*What you are asked to do*
Go through the entries and tally the lines containing the word "satisfy". Only the total is wanted.

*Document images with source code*
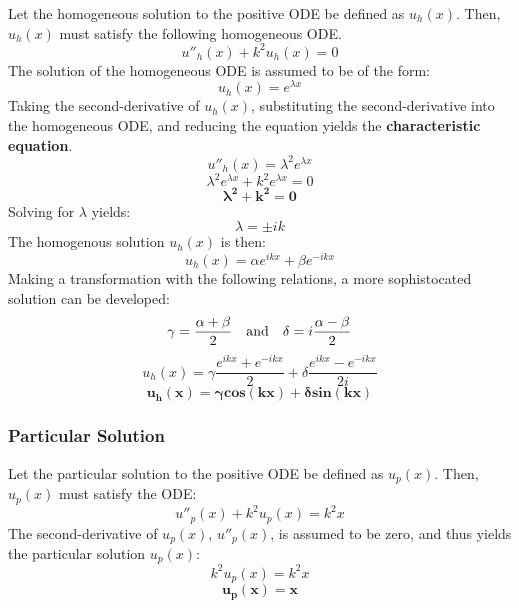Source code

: \documentclass[10pt, reqno]{article}		%
\numberwithin{equation}{section}
\begin{document}
Let the homogeneous solution to the positive ODE be defined as $u_h(x)$. Then, $u_h(x)$ must satisfy the following homogeneous ODE.
\begin{equation}
u''_h(x) + k^2u_h(x) = 0
\end{equation}
The solution of the homogeneous ODE is assumed to be of the form: 
\begin{equation}
u_h(x) = e^{\lambda x}
\end{equation}
Taking the second-derivative of $u_h(x)$, substituting the second-derivative into the homogeneous ODE, and reducing the equation yields the \textbf{characteristic equation}.
\begin{equation}
u''_h(x) = \lambda^2 e^{\lambda x}
\end{equation}
\begin{equation}
\lambda^2 e^{\lambda x} + k^2e^{\lambda x} = 0
\end{equation}
\begin{equation}
\mathbf{\lambda^2 + k^2 = 0}
\end{equation}
Solving for $\lambda$ yields:
\begin{equation}
\lambda = \pm ik
\end{equation}
The homogenous solution $u_h(x)$ is then:
\begin{equation}
u_h(x) = \alpha e^{ikx} + \beta e^{-ikx}
\end{equation}
Making a transformation with the following relations, a more sophistocated solution can be developed:
\begin{equation}
\gamma = \frac{\alpha+\beta}{2} \quad \textnormal{and} \quad \delta = i\frac{\alpha-\beta}{2}
\end{equation}
\begin{equation}
u_h(x) = \gamma \frac{e^{ikx}+e^{-ikx}}{2} + \delta \frac{e^{ikx}-e^{-ikx}}{2i}
\end{equation}
\begin{equation}
\mathbf{u_h(x) = \gamma cos(kx) + \delta sin(kx)}
\end{equation}

\subsubsection{Particular Solution}

Let the particular solution to the positive ODE be defined as $u_p(x)$. Then, $u_p(x)$ must satisfy the ODE:
\begin{equation}
u''_p(x) + k^2u_p(x) = k^2x
\end{equation}
The second-derivative of $u_p(x)$, $u''_p(x)$, is assumed to be zero, and thus yields the particular solution $u_p(x)$:
\begin{equation}
k^2u_p(x) = k^2x
\end{equation}
\begin{equation}
\mathbf{u_p(x) = x}
\end{equation}
\end{document}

*Response to this exercise*
2